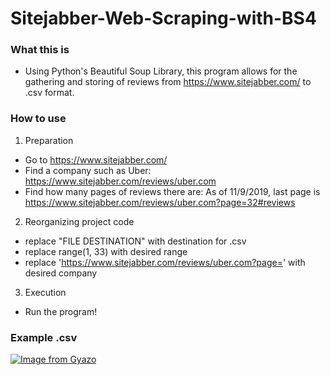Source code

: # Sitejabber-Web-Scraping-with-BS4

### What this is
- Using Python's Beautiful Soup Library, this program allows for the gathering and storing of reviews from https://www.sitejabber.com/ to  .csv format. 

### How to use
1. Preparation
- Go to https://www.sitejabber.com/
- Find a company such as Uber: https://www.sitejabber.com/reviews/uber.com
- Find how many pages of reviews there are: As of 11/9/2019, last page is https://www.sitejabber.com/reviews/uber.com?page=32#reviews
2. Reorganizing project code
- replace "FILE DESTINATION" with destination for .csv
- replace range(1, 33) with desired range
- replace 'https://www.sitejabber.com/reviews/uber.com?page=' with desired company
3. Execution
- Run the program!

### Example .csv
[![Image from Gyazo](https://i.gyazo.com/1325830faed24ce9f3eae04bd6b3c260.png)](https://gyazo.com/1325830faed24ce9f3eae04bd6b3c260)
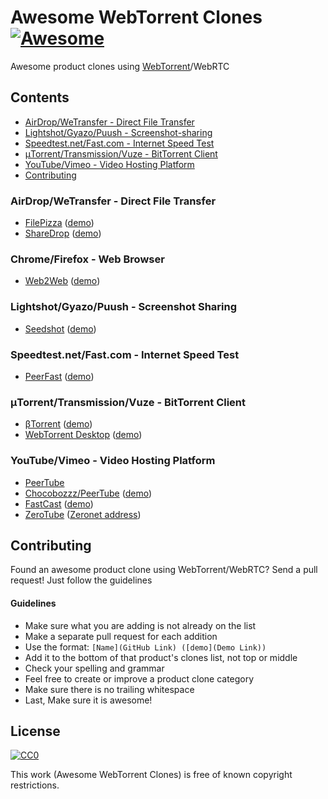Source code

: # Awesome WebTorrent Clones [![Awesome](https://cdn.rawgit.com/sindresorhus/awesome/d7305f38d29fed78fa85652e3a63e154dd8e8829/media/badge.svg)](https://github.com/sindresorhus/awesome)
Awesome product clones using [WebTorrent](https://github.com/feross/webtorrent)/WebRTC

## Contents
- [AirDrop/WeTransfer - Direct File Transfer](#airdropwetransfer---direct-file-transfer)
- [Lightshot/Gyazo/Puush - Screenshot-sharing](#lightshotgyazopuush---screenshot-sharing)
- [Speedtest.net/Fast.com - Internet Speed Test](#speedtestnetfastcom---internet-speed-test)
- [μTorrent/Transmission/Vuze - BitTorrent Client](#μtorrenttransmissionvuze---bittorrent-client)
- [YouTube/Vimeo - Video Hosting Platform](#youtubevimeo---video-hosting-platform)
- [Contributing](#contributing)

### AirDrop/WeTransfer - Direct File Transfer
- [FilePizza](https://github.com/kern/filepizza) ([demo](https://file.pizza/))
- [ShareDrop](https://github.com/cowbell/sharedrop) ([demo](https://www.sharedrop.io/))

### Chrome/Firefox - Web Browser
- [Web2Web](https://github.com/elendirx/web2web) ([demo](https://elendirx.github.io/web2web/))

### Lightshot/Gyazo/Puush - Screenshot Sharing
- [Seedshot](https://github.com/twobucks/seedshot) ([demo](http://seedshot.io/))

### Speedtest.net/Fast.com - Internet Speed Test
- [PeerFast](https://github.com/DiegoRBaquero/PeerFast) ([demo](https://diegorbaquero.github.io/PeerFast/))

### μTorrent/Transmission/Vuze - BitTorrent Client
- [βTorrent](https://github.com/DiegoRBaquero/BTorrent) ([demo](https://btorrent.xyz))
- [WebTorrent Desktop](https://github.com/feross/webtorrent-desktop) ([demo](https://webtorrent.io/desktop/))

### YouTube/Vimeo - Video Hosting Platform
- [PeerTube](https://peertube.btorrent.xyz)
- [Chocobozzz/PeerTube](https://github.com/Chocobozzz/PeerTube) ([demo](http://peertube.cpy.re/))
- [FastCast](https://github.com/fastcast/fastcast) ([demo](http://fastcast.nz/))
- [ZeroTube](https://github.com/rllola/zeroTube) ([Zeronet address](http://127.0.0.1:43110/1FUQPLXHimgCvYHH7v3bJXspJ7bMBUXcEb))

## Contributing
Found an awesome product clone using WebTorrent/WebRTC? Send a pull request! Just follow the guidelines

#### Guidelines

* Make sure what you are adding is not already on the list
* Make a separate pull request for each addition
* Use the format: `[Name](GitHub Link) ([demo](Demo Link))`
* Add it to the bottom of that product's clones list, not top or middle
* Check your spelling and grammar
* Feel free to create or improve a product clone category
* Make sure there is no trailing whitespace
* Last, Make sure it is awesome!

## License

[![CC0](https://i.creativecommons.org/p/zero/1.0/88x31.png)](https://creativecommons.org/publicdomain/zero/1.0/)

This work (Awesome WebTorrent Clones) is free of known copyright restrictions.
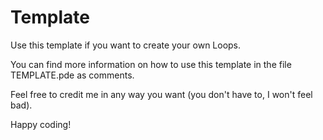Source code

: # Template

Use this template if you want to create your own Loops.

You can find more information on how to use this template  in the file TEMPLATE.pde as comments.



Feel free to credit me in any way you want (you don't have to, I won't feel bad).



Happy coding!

===

Your task: Exact repetition required: repeat the first line of the listing above, the line containing "2. Reorganizing project code", and every line between, leaving out pictures.

Answer box:
Source code

: # Sitejabber-Web-Scraping-with-BS4

### What this is
- Using Python's Beautiful Soup Library, this program allows for the gathering and storing of reviews from https://www.sitejabber.com/ to  .csv format. 

### How to use
1. Preparation
- Go to https://www.sitejabber.com/
- Find a company such as Uber: https://www.sitejabber.com/reviews/uber.com
- Find how many pages of reviews there are: As of 11/9/2019, last page is https://www.sitejabber.com/reviews/uber.com?page=32#reviews
2. Reorganizing project code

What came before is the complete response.